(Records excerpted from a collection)

- - - -

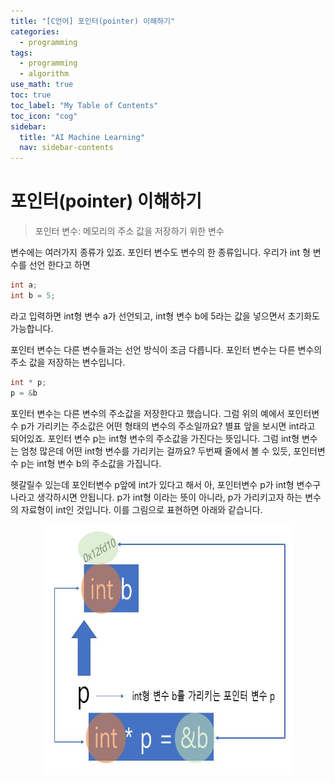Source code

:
 ```yaml
---
title: "[C언어] 포인터(pointer) 이해하기" 
categories:
  - programming
tags:
  - programming
  - algorithm
use_math: true
toc: true
toc_label: "My Table of Contents"
toc_icon: "cog"
sidebar:
  title: "AI Machine Learning"
  nav: sidebar-contents
---
```


# 포인터(pointer) 이해하기

> 포인터 변수: 메모리의 주소 값을 저장하기 위한 변수

변수에는 여러가지 종류가 있죠. 
포인터 변수도 변수의 한 종류입니다. 
우리가 int 형 변수를 선언 한다고 하면

```c
int a;
int b = 5;
```

라고 입력하면 int형 변수 a가 선언되고, 
int형 변수 b에 5라는 값을 넣으면서 초기화도 가능합니다. 

포인터 변수는 다른 변수들과는 선언 방식이 조금 다릅니다. 
포인터 변수는 다른 변수의 주소 값을 저장하는 변수입니다. 

```c
int * p;
p = &b
```

포인터 변수는 다른 변수의 주소값을 저장한다고 했습니다.
그럼 위의 예에서 포인터변수 p가 가리키는 주소값은 어떤 형태의 변수의 주소일까요? 
별표 앞을 보시면 int라고 되어있죠. 
포인터 변수 p는 int형 변수의 주소값을 가진다는 뜻입니다. 
그럼 int형 변수는 엄청 많은데 어떤 int형 변수를 가리키는 걸까요? 
두번째 줄에서 볼 수 있듯, 포인터변수 p는 int형 변수 b의 주소값을 가집니다. 


헷갈릴수 있는데 포인터변수 p앞에 int가 있다고 해서 
아, 포인터변수 p가 int형 변수구나라고 생각하시면 안됩니다. 
p가 int형 이라는 뜻이 아니라, p가 가리키고자 하는 변수의 자료형이 int인 것입니다.
이를 그림으로 표현하면 아래와 같습니다. 

<center><img src="/assets/images/pointer/01.JPG" width="400" height="400"></center>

- - - -

> Aim of the exercise: Where a line of the records has the string "int형", return that line.

> Reply:
라고 입력하면 int형 변수 a가 선언되고, 
int형 변수 b에 5라는 값을 넣으면서 초기화도 가능합니다. 
포인터 변수 p는 int형 변수의 주소값을 가진다는 뜻입니다. 
그럼 int형 변수는 엄청 많은데 어떤 int형 변수를 가리키는 걸까요? 
두번째 줄에서 볼 수 있듯, 포인터변수 p는 int형 변수 b의 주소값을 가집니다. 
아, 포인터변수 p가 int형 변수구나라고 생각하시면 안됩니다. 
p가 int형 이라는 뜻이 아니라, p가 가리키고자 하는 변수의 자료형이 int인 것입니다.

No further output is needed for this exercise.